No worries, but it seems you're confused with the wording. A lot of people are, and I apologize for ranting but so many people do it that it drives me a little mad! Your usage of Trim here is wrong again. The only term applicable is A/R. The trim again describes the size of the wheel, whether turbine or compressor.
For example, a P trim turbine can have anything from a .58 A/R, .84 A/R, 1.00 A/R and many many more varieties. Applying the word trim to the A/R just makes it confusing, same thing when people call a .60 A/R compressor housing a Super 60.... I just want to point out the difference so people are a bit better educated and dont look like idiots when discussing it with others.... And I think thats what the net is for, to learn from each other so we dont have to make those same mistakes!
Cheers, http://****************.com/smile/emthup.gif 
SS


----------



## stntman (Sep 19, 2002)

*Re: (magics5rip)*

so pardon me asking but whats the difference between a super60 turbo and a T3 60 trim?


----------



## magics5rip (Mar 17, 2004)

*Re: (Syco Stang)*


_Quote, originally posted by *Syco Stang* »_
No worries, but it seems you're confused with the wording. A lot of people are, and I apologize for ranting but so many people do it that it drives me a little mad! Your usage of Trim here is wrong again. The only term applicable is A/R. The trim again describes the size of the wheel, whether turbine or compressor.
For example, a P trim turbine can have anything from a .58 A/R, .84 A/R, 1.00 A/R and many many more varieties. Applying the word trim to the A/R just makes it confusing, same thing when people call a .60 A/R compressor housing a Super 60.... I just want to point out the difference so people are a bit better educated and dont look like idiots when discussing it with others.... And I think thats what the net is for, to learn from each other so we dont have to make those same mistakes!
Cheers, http://****************.com/smile/emthup.gif 
SS

Yes, I understand the difference between trim and A/R, they represent two completely different things; Trim refers to the size of the wheel, whether it is compressor or turbine, and A/R refers to the available area for the air to flow through, again on either side of the turbo.
But as far as I know, those ford turbos are 60 trim t3's and 45 trim t3's, but I am unsure of the A/R's.


----------



## Syco Stang (Dec 7, 2002)

Nope, those Ford units have MUCH smaller compressors than 60 trim.

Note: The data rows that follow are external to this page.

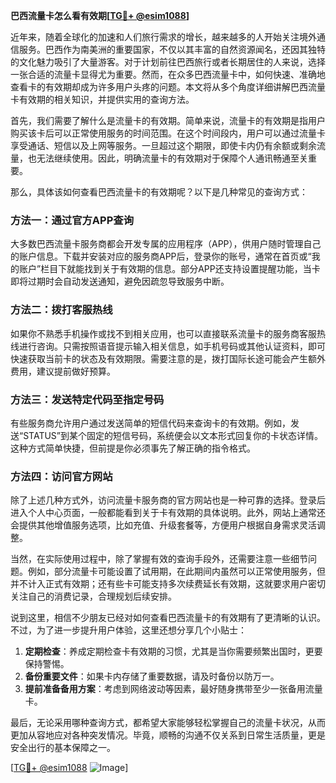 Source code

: **巴西流量卡怎么看有效期[[TG💪+ @esim1088](https://t.me/s/esim1088)]**

近年来，随着全球化的加速和人们旅行需求的增长，越来越多的人开始关注境外通信服务。巴西作为南美洲的重要国家，不仅以其丰富的自然资源闻名，还因其独特的文化魅力吸引了大量游客。对于计划前往巴西旅行或者长期居住的人来说，选择一张合适的流量卡显得尤为重要。然而，在众多巴西流量卡中，如何快速、准确地查看卡的有效期却成为许多用户头疼的问题。本文将从多个角度详细讲解巴西流量卡有效期的相关知识，并提供实用的查询方法。

首先，我们需要了解什么是流量卡的有效期。简单来说，流量卡的有效期是指用户购买该卡后可以正常使用服务的时间范围。在这个时间段内，用户可以通过流量卡享受通话、短信以及上网等服务。一旦超过这个期限，即使卡内仍有余额或剩余流量，也无法继续使用。因此，明确流量卡的有效期对于保障个人通讯畅通至关重要。

那么，具体该如何查看巴西流量卡的有效期呢？以下是几种常见的查询方式：

### 方法一：通过官方APP查询

大多数巴西流量卡服务商都会开发专属的应用程序（APP），供用户随时管理自己的账户信息。下载并安装对应的服务商APP后，登录你的账号，通常在首页或“我的账户”栏目下就能找到关于有效期的信息。部分APP还支持设置提醒功能，当卡即将过期时会自动发送通知，避免因疏忽导致服务中断。

### 方法二：拨打客服热线

如果你不熟悉手机操作或找不到相关应用，也可以直接联系流量卡的服务商客服热线进行咨询。只需按照语音提示输入相关信息，如手机号码或其他认证资料，即可快速获取当前卡的状态及有效期限。需要注意的是，拨打国际长途可能会产生额外费用，建议提前做好预算。

### 方法三：发送特定代码至指定号码

有些服务商允许用户通过发送简单的短信代码来查询卡的有效期。例如，发送“STATUS”到某个固定的短信号码，系统便会以文本形式回复你的卡状态详情。这种方式简单快捷，但前提是你必须事先了解正确的指令格式。

### 方法四：访问官方网站

除了上述几种方式外，访问流量卡服务商的官方网站也是一种可靠的选择。登录后进入个人中心页面，一般都能看到关于卡有效期的具体说明。此外，网站上通常还会提供其他增值服务选项，比如充值、升级套餐等，方便用户根据自身需求灵活调整。

当然，在实际使用过程中，除了掌握有效的查询手段外，还需要注意一些细节问题。例如，部分流量卡可能设置了试用期，在此期间内虽然可以正常使用服务，但并不计入正式有效期；还有些卡可能支持多次续费延长有效期，这就要求用户密切关注自己的消费记录，合理规划后续安排。

说到这里，相信不少朋友已经对如何查看巴西流量卡的有效期有了更清晰的认识。不过，为了进一步提升用户体验，这里还想分享几个小贴士：

1. **定期检查**：养成定期检查卡有效期的习惯，尤其是当你需要频繁出国时，更要保持警惕。
2. **备份重要文件**：如果卡内存储了重要数据，请及时备份以防万一。
3. **提前准备备用方案**：考虑到网络波动等因素，最好随身携带至少一张备用流量卡。

最后，无论采用哪种查询方式，都希望大家能够轻松掌握自己的流量卡状况，从而更加从容地应对各种突发情况。毕竟，顺畅的沟通不仅关系到日常生活质量，更是安全出行的基本保障之一。

[[TG💪+ @esim1088](https://t.me/s/esim1088) ![Image](https://i.postimg.cc/4NQfJmqS/Snipaste-2025-05-13-00-14-12.png)]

They are larger than the average, but definitely not larger than the 57 trim turbo I had on my 5.0. The compressor on those T3s is probably in the 25-30 trim neighbourhood, as each unit can support roughly 250-275 HP of airflow somewhat efficiently (though maxed out). My old 57 trim was good for about 400-430hp maxed out. Comparing the HP to airflow is kinda unscientific but it's easier to understand.
SS


----------



## stntman (Sep 19, 2002)

*Re: (Syco Stang)*

so what car would you suggest I snag a turbo off of? if im looking at the IHI ford turbos?


----------



## Syco Stang (Dec 7, 2002)

*Re: (stntman)*


_Quote, originally posted by *stntman* »_so what car would you suggest I snag a turbo off of? if im looking at the IHI ford turbos?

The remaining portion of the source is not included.